In the entries below, find the line with "The discrete-time discretisation" and the line with "coefficient orders are". Reproduce those two lines and every line between them exactly, and nothing more.

══════════

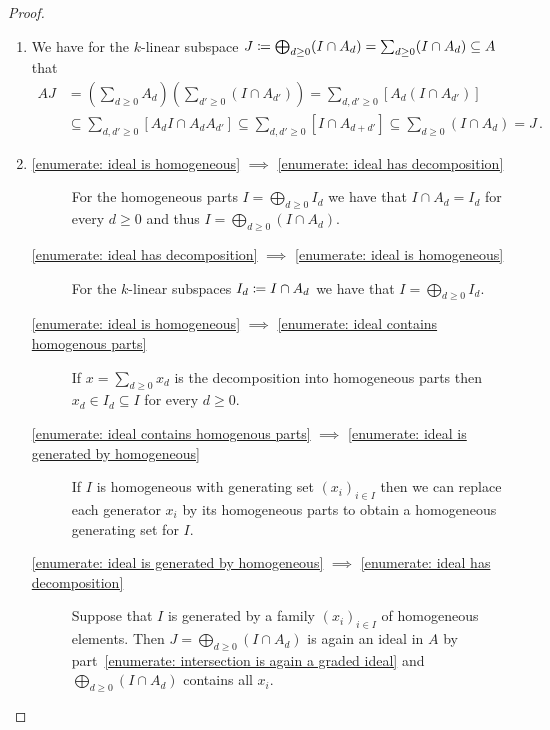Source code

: \begin{proof}
  \leavevmode
  \begin{enumerate}
    \item
      We have for the $k$-linear subspace $J \coloneqq \bigoplus_{d \geq 0} (I \cap A_d) = \sum_{d \geq 0} (I \cap A_d) \subseteq A$ that
      \begin{align*}
                    A J
        &=          \left( \sum_{d \geq 0} A_d \right)\left( \sum_{d' \geq 0} (I \cap A_{d'}) \right)
         =          \sum_{d, d' \geq 0} [ A_d (I \cap A_{d'}) ] \\
        &\subseteq  \sum_{d, d' \geq 0} [ A_d I \cap A_d A_{d'} ]
         \subseteq  \sum_{d, d' \geq 0} [ I \cap A_{d+d'} ]
         \subseteq  \sum_{d \geq 0} (I \cap A_d)
         =          J \,.
      \end{align*}
    \item
      \begin{description}
        \item[\ref*{enumerate: ideal is homogeneous}
              $\implies$
              \ref*{enumerate: ideal has decomposition}]
          For the homogeneous parts $I = \bigoplus_{d \geq 0} I_d$ we have that $I \cap A_d = I_d$ for every $d \geq 0$ and thus $I = \bigoplus_{d \geq 0} (I \cap A_d)$.
        \item[\ref*{enumerate: ideal has decomposition}
              $\implies$
              \ref*{enumerate: ideal is homogeneous}]
          For the $k$-linear subspaces $I_d \coloneqq I \cap A_d$ we have that $I = \bigoplus_{d \geq 0} I_d$.
        \item[\ref*{enumerate: ideal is homogeneous}
              $\implies$
              \ref*{enumerate: ideal contains homogenous parts}]
          If $x = \sum_{d \geq 0} x_d$ is the decomposition into homogeneous parts then $x_d \in I_d \subseteq I$ for every $d \geq 0$.
        \item[\ref*{enumerate: ideal contains homogenous parts}
              $\implies$
              \ref*{enumerate: ideal is generated by homogeneous}]
          If $I$ is homogeneous with generating set $(x_i)_{i \in I}$ then we can replace each generator $x_i$ by its homogeneous parts to obtain a homogeneous generating set for $I$.
        \item[\ref*{enumerate: ideal is generated by homogeneous}
              $\implies$
              \ref*{enumerate: ideal has decomposition}]
          Suppose that $I$ is generated by a family $(x_i)_{i \in I}$ of homogeneous elements.
          Then $J = \bigoplus_{d \geq 0} (I \cap A_d)$ is again an ideal in $A$ by part~\ref*{enumerate: intersection is again a graded ideal} and $\bigoplus_{d \geq 0} (I \cap A_d)$ contains all $x_i$.

\end{description}
\end{enumerate}
\end{proof}
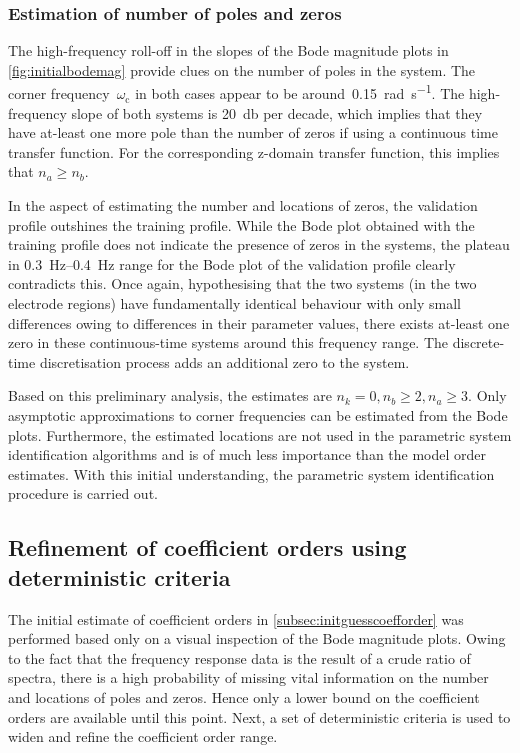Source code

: \subsubsection*{Estimation of number of poles and zeros}

The  high-frequency  roll-off  in  the   slopes  of  the  Bode  magnitude  plots
in  \cref{fig:initialbodemag}  provide clues  on  the  number  of poles  in  the
system.  The  corner frequency~$\omega_\text{c}$  in  both  cases appear  to  be
around~\SI{0.15}{\radian\per\second}. The  high-frequency slope of  both systems
is \approx\SI{20}{\decibel}  per decade, which  implies that they  have at-least
one more  pole than  the number  of zeros  if using  a continuous  time transfer
function. For  the corresponding z-domain  transfer function, this  implies that
$n_a \ge n_b$.

In the  aspect of estimating the  number and locations of  zeros, the validation
profile outshines  the training profile. While  the Bode plot obtained  with the
training profile  does not indicate  the presence of  zeros in the  systems, the
plateau in \SIrange{0.3}{0.4}{\hertz} range for  the Bode plot of the validation
profile clearly contradicts this. Once again, hypothesising that the two systems
(in the two electrode regions)  have fundamentally identical behaviour with only
small differences owing  to differences in their parameter  values, there exists
at-least one zero in these  continuous-time systems around this frequency range.
The discrete-time discretisation process adds an additional zero to the system.

Based on this preliminary  analysis, the estimates are $n_k = 0,  n_b \ge 2, n_a
\ge 3$.  Only asymptotic approximations  to corner frequencies can  be estimated
from the  Bode plots. Furthermore, the  estimated locations are not  used in the
parametric system identification algorithms and  is of much less importance than
the  model order  estimates.  With this  initial  understanding, the  parametric
system identification procedure is carried out.

\subsection{Refinement of coefficient orders using deterministic criteria}\label{subsec:refinementofcoefforder}

The initial estimate  of coefficient orders in \cref{subsec:initguesscoefforder}
was performed  based only on  a visual inspection  of the Bode  magnitude plots.
Owing to  the fact that  the frequency  response data is  the result of  a crude
ratio of  spectra, there is a  high probability of missing  vital information on
the number and locations of poles and zeros. Hence only a lower bound on the
coefficient orders are available until this point. Next, a set of deterministic
criteria is used to widen and refine the coefficient order range.

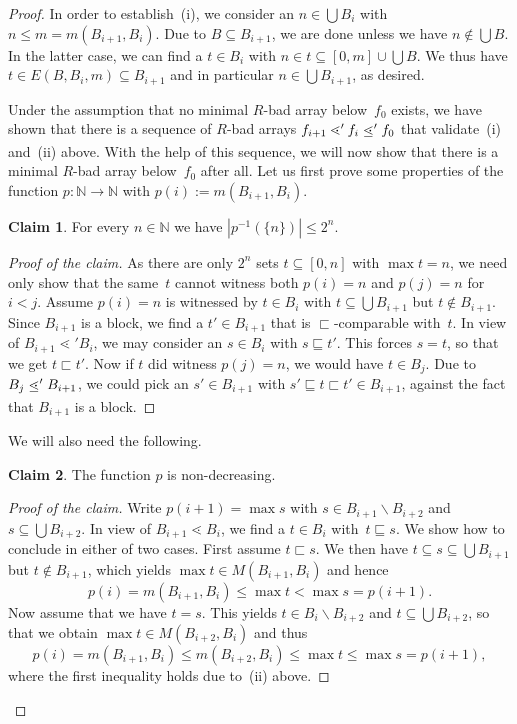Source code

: \documentclass{amsart}
\numberwithin{theorem}{section}
\theoremstyle{definition}
\newtheorem*{claim}{Claim}
\newcommand\ledot{\mathrel{\ensurestackMath{%
  \stackengine{-.5ex}{\lessdot}{-}{U}{c}{F}{F}{S}}}}
\begin{document}
\begin{proof}
In order to establish~(i), we consider an $n\in\bigcup B_i$ with $n\leq m=m(B_{i+1},B_i)$. Due to $B\subseteq B_{i+1}$, we are done unless we have $n\notin\bigcup B$. In the latter case, we can find a $t\in B_i$ with $n\in t\subseteq [0,m]\cup\bigcup B$. We thus have $t\in E(B,B_i,m)\subseteq B_{i+1}$ and in particular $n\in\bigcup B_{i+1}$, as desired.

Under the assumption that no minimal $R$-bad array below~$f_0$ exists, we have shown that there is a sequence of $R$-bad arrays $f_{i+1}\lessdot' f_i\ledot' f_0$ that validate~(i) and~(ii) above. With the help of this sequence, we will now show that there is a minimal $R$-bad array below~$f_0$ after all. Let us first prove some properties of the function $p:\mathbb N\to\mathbb N$ with $p(i):=m(B_{i+1},B_i)$.

\begin{claim}
  For every $n\in\mathbb N$ we have $|p^{-1}(\{n\})|\leq 2^n$.
\end{claim}
{\renewcommand{\qedsymbol}{$\diamond$}
\begin{proof}[Proof of the claim]
As there are only $2^n$ sets $t\subseteq[0,n]$ with $\max t=n$, we need only show that the same~$t$ cannot witness both $p(i)=n$ and $p(j)=n$ for $i<j$. Assume $p(i)=n$ is witnessed by $t\in B_i$ with $t\subseteq\bigcup B_{i+1}$ but $t\notin B_{i+1}$. Since $B_{i+1}$ is a block, we find a $t'\in B_{i+1}$ that is $\sqsubset$-comparable with~$t$. In view of $B_{i+1}\lessdot' B_i$, we may consider an $s\in B_i$ with $s\sqsubseteq t'$. This forces $s=t$, so that we get $t\sqsubset t'$. Now if $t$ did witness $p(j)=n$, we would have $t\in B_j$. Due to $B_j\ledot' B_{i+1}$, we could pick an $s'\in B_{i+1}$ with $s'\sqsubseteq t\sqsubset t'\in B_{i+1}$, against the fact that $B_{i+1}$ is a block.
\end{proof}}

We will also need the following.
   
\begin{claim}
  The function $p$ is non-decreasing.
\end{claim}
{\renewcommand{\qedsymbol}{$\diamond$}
\begin{proof}[Proof of the claim]
Write $p(i+1)=\max s$ with $s\in B_{i+1}\backslash B_{i+2}$ and $s\subseteq\bigcup B_{i+2}$. In view of $B_{i+1}\lessdot B_i$, we find a $t\in B_i$ with~$t\sqsubseteq s$. We show how to conclude in either of two cases. First assume $t\sqsubset s$. We then have $t\subseteq s\subseteq\bigcup B_{i+1}$ but $t\notin B_{i+1}$, which yields $\max t\in M(B_{i+1},B_i)$ and hence
\begin{equation*}
p(i)=m(B_{i+1},B_i)\leq\max t<\max s=p(i+1).
\end{equation*}
Now assume that we have $t=s$. This yields $t\in B_i\backslash B_{i+2}$ and $t\subseteq\bigcup B_{i+2}$, so that we obtain $\max t\in M(B_{i+2},B_i)$ and thus
\begin{equation*}
    p(i)=m(B_{i+1},B_i)\leq m(B_{i+2},B_i)\leq\max t\leq\max s=p(i+1),
\end{equation*}
where the first inequality holds due to~(ii) above.
\end{proof}}


\end{proof}
\end{document}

══════════

• **Response area**:
The discrete-time discretisation process adds an additional zero to the system.

Based on this preliminary  analysis, the estimates are $n_k = 0,  n_b \ge 2, n_a
\ge 3$.  Only asymptotic approximations  to corner frequencies can  be estimated
from the  Bode plots. Furthermore, the  estimated locations are not  used in the
parametric system identification algorithms and  is of much less importance than
the  model order  estimates.  With this  initial  understanding, the  parametric
system identification procedure is carried out.

\subsection{Refinement of coefficient orders using deterministic criteria}\label{subsec:refinementofcoefforder}

The initial estimate  of coefficient orders in \cref{subsec:initguesscoefforder}
was performed  based only on  a visual inspection  of the Bode  magnitude plots.
Owing to  the fact that  the frequency  response data is  the result of  a crude
ratio of  spectra, there is a  high probability of missing  vital information on
the number and locations of poles and zeros. Hence only a lower bound on the
coefficient orders are available until this point. Next, a set of deterministic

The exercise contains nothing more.